The mystery of Ceres bright spots, first captured by Dawn as it neared the dwarf planet last year, may have finally been solved.

Images of Occator captured by Dawn showed shinning spots in its center that could not be readily explained. Many theories were proposed and NASA also posed the question to the world seeking answers to what those mysterious spots could be. Though it was widely accepted the spots were likely salt deposits, the chemical composition remained unclear and what caused the spots. In a new paper published in Nature, its authors claim the salts could be sodium carbonate deposits.

"Spectra of these bright areas are consistent with a large amount of sodium carbonate, constituting the most concentrated known extraterrestrial occurrence of carbonate on kilometre-wide scales in the Solar System," wrote authors of the study.

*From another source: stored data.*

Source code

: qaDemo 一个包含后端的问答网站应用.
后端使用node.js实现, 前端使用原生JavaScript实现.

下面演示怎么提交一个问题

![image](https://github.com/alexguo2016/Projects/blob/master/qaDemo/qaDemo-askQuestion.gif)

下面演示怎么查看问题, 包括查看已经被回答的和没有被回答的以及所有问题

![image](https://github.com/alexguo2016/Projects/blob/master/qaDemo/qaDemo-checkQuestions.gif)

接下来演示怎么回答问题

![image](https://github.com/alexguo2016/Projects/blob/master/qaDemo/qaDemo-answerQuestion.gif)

The salts were earlier thought to be magnesium sulphate. In the paper, researchers said carbonates mixed with a small amount of dark component and small amount of pollysilicates are reflecting light.

How did deposits come to be in the crater? The researchers have proposed that they could have come from within Ceres, reports The Christian Science Monitor. They also have proposed that the salts are deposits left over after crystallization of salty water. The heat for the process could have come from an impact crater.

In another study, researchers have proposed Ceres is more complex than previously thought. It was believed the planet was made of ice and rock on top of each other. The second paper suggests the planet's subsurface is not as icy as previously thought. Analysis of the deep crates on the dwarf planet has suggested the subsurface is no more than 40 percent ice with the rest being made up by rock and salts, suggesting Ceres could be a precursor planet that did not evolve into one.